“And what can I do for you, Cuthbert?” Sir Walter said, as they rode homewards. “It is to you that I am indebted: in the first place for the rescue of my daughter, in the second for the capture of that castle, which I doubt me much whether we should ever have taken in fair fight had it not been for your aid.”
“Thanks, Sir Walter,” the lad replied. “At present I need nothing, but should the time come when you may go to the wars, I would fain ride with you as your page, in the hope of some day winning my spurs also in the field.”
“So shall it be,” the earl said, “and right willingly. But who have we here?”
As he spoke a horseman rode up and presented a paper to the earl.
“This is a notice,” the earl said, after perusing it, “that King Richard has determined to take up the cross, and that he calls upon his nobles and barons to join him in the effort to free the holy sepulchre from the infidels. I doubt whether the minds of the people are quite prepared, but I hear that there has been much preaching by friars and monks in some parts, and that many are eager to join in the war.”

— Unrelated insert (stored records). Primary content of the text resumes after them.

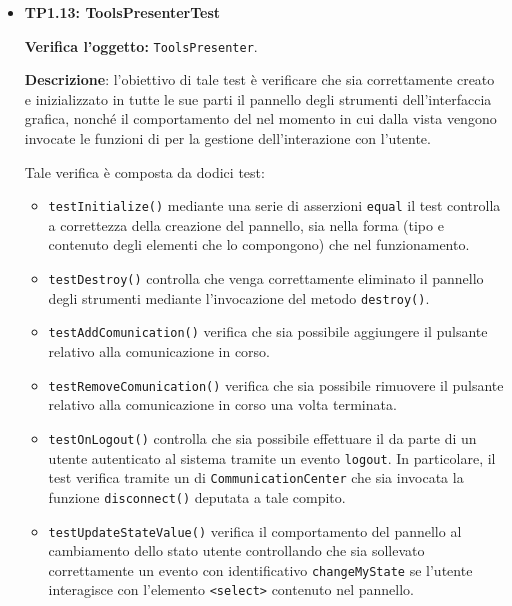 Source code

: \begin{itemize}
\begin{itemize}
\end{itemize}

\item[\passed] \textbf{TP1.13: ToolsPresenterTest}

\textbf{Verifica l'oggetto:} \texttt{ToolsPresenter}.

\textbf{Descrizione}: l'obiettivo di tale test è verificare che sia correttamente creato e inizializzato in tutte le sue parti il pannello degli strumenti dell'interfaccia grafica, nonché il comportamento del  nel momento in cui dalla vista vengono invocate le funzioni di  per la gestione dell'interazione con l'utente.

Tale verifica è composta da dodici test:
\begin{itemize}

\item \texttt{testInitialize()} mediante una serie di asserzioni \texttt{equal} il test controlla a correttezza della creazione del pannello, sia nella forma  (tipo e contenuto degli elementi che lo compongono) che nel funzionamento.

\item \texttt{testDestroy()} controlla che venga correttamente eliminato il pannello degli strumenti mediante l'invocazione del metodo \verb'destroy()'.

\item \texttt{testAddComunication()} verifica che sia possibile aggiungere il pulsante relativo alla comunicazione in corso.

\item \texttt{testRemoveComunication()} verifica che sia possibile rimuovere il pulsante relativo alla comunicazione in corso una volta terminata.

\item \texttt{testOnLogout()} controlla che sia possibile effettuare il  da parte di un utente autenticato al sistema tramite un evento \verb'logout'. In particolare, il test verifica tramite un  di \verb'CommunicationCenter' che sia invocata la funzione \verb'disconnect()' deputata a tale compito.

\item \texttt{testUpdateStateValue()} verifica il comportamento del pannello al cambiamento dello stato utente controllando che sia sollevato correttamente un evento con identificativo \verb'changeMyState' se l'utente interagisce con l'elemento \verb'<select>' contenuto nel pannello.


\end{itemize}
\end{itemize}
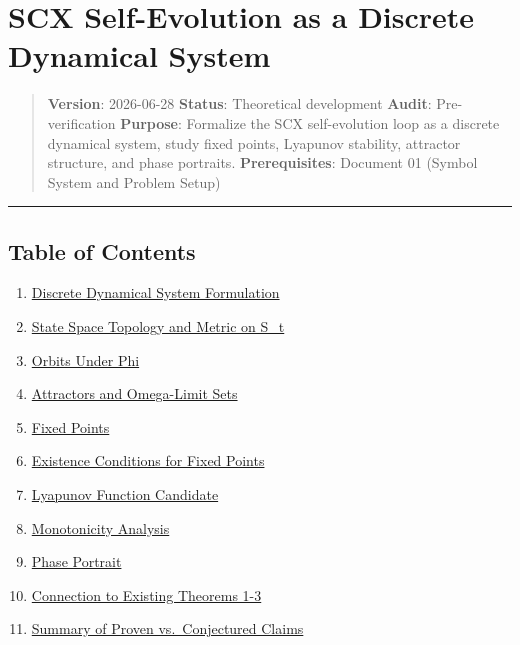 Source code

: \documentclass[
  12pt,
]{article}
\author{SCX}
\date{2026}
\providecommand{\tightlist}{%
  \setlength{\itemsep}{0pt}\setlength{\parskip}{0pt}}
\begin{document}
\section{SCX Self-Evolution as a Discrete Dynamical
System}\label{scx-self-evolution-as-a-discrete-dynamical-system}

\begin{quote}
\textbf{Version}: 2026-06-28 \textbar{} \textbf{Status}: Theoretical
development \textbar{} \textbf{Audit}: Pre-verification
\textbf{Purpose}: Formalize the SCX self-evolution loop as a discrete
dynamical system, study fixed points, Lyapunov stability, attractor
structure, and phase portraits. \textbf{Prerequisites}: Document 01
(Symbol System and Problem Setup)
\end{quote}

\begin{center}\rule{0.5\linewidth}{0.5pt}\end{center}

\subsection{Table of Contents}\label{table-of-contents}

\begin{enumerate}
\def\labelenumi{\arabic{enumi}.}
\tightlist
\item
  \hyperref[1-discrete-dynamical-system-formulation]{Discrete Dynamical
  System Formulation}
\item
  \hyperref[2-state-space-topology-and-metric-on-s_t]{State Space
  Topology and Metric on S\_t}
\item
  \hyperref[3-orbits-under-phi]{Orbits Under Phi}
\item
  \hyperref[4-attractors-and-omega-limit-sets]{Attractors and
  Omega-Limit Sets}
\item
  \hyperref[5-fixed-points]{Fixed Points}
\item
  \hyperref[6-existence-conditions-for-fixed-points]{Existence
  Conditions for Fixed Points}
\item
  \hyperref[7-lyapunov-function-candidate]{Lyapunov Function Candidate}
\item
  \hyperref[8-monotonicity-analysis]{Monotonicity Analysis}
\item
  \hyperref[9-phase-portrait]{Phase Portrait}
\item
  \hyperref[10-connection-to-existing-theorems-1-3]{Connection to
  Existing Theorems 1-3}
\item
  \hyperref[11-summary-of-proven-vs-conjectured-claims]{Summary of
  Proven vs.~Conjectured Claims}
\end{enumerate}
\end{document}
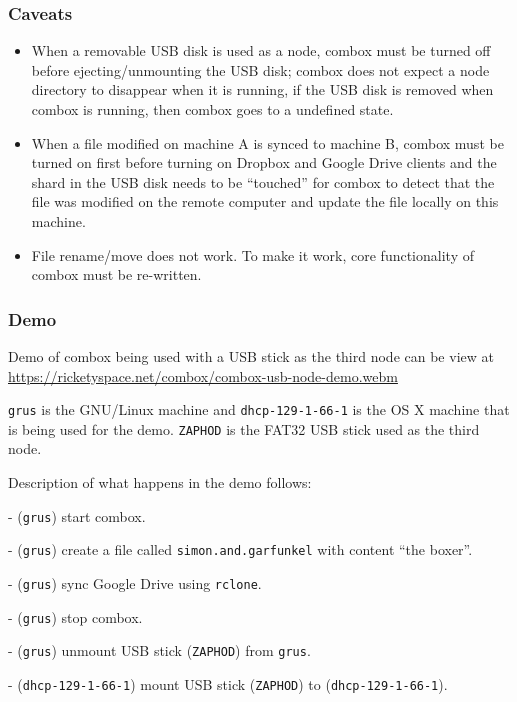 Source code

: \subsubsection{Caveats}

\begin{itemize}
\item When a removable USB disk is used as a node, combox must be
  turned off before ejecting/unmounting the USB disk; combox does not
  expect a node directory to disappear when it is running, if the USB
  disk is removed when combox is running, then combox goes to a
  undefined state.

\item When a file modified on machine A is synced to machine B, combox
  must be turned on first before turning on Dropbox and Google Drive
  clients and the shard in the USB disk needs to be ``touched'' for
  combox to detect that the file was modified on the remote computer
  and update the file locally on this machine.

\item File rename/move does not work. To make it work, core
  functionality of combox must be re-written.
\end{itemize}

\subsubsection{Demo}

Demo of combox being used with a USB stick as the third node can be
view at \url{https://ricketyspace.net/combox/combox-usb-node-demo.webm}

\verb+grus+ is the GNU/Linux machine and \verb+dhcp-129-1-66-1+ is the
OS X machine that is being used for the demo. \verb+ZAPHOD+ is the
FAT32 USB stick used as the third node.

Description of what happens in the demo follows:

  - (\verb+grus+) start combox.

  - (\verb+grus+) create a file called \verb+simon.and.garfunkel+ with
  content ``the boxer''.

  - (\verb+grus+) sync Google Drive using \verb+rclone+.

  - (\verb+grus+) stop combox.

  - (\verb+grus+) unmount USB stick (\verb+ZAPHOD+) from \verb+grus+.

  - (\verb+dhcp-129-1-66-1+) mount USB stick (\verb+ZAPHOD+) to
  (\verb+dhcp-129-1-66-1+).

“Think you that you will go to the war, Sir Walter?” Cuthbert asked.
“I know not as yet; it must much depend upon the king’s mood. For myself, I care not so greatly as some do about this question of the Holy Land. There has been blood enough shed already to drown it, and we are no nearer than when the first swarms of pilgrims made their way thither.”
On Cuthbert’s returning home and telling his mother all that had passed, she shook her head, but said that she could not oppose his wishes to go with the earl when the time should come, and that it was only right he should follow in the footsteps of the good knight his father.
“I have heard much of these Crusades,” he said; “canst tell me about them?”
“In truth I know not much, my son; but Father Francis, I doubt not, can tell you all the particulars anent the affair.”
The next time that Father Francis, who was the special adviser of Dame Editha, rode over from the convent on his ambling nag, Cuthbert eagerly asked him if he would tell him what he knew of the Crusades.
“Hitherto, my son,” he said, “the Crusades have, it must be owned, brought many woes upon Europe. From the early times great swarms of pilgrims were accustomed to go from all parts of Europe to the holy shrines.
“When the followers of the evil prophet took possession of the land, they laid grievous burdens upon the pilgrims, heavily they fined them, persecuted them in every way, and treated them as if indeed they were but the scum of the earth under their feet.
“So terrible were the tales that reached Europe that men came to think that it would be a good deed truly, to wrest the sepulchre of the Lord from the hands of these heathens. Pope Urban was the first to give authority and strength to the movement, and at a vast meeting at Claremont of 30,000 clergy and 4000 barons, it was decided that war must be made against the infidel. From all parts of France men flocked to hear Pope Urban preach there; and when he had finished his oration, the vast multitude, carried away by enthusiasm, swore to win the holy sepulchre or to die.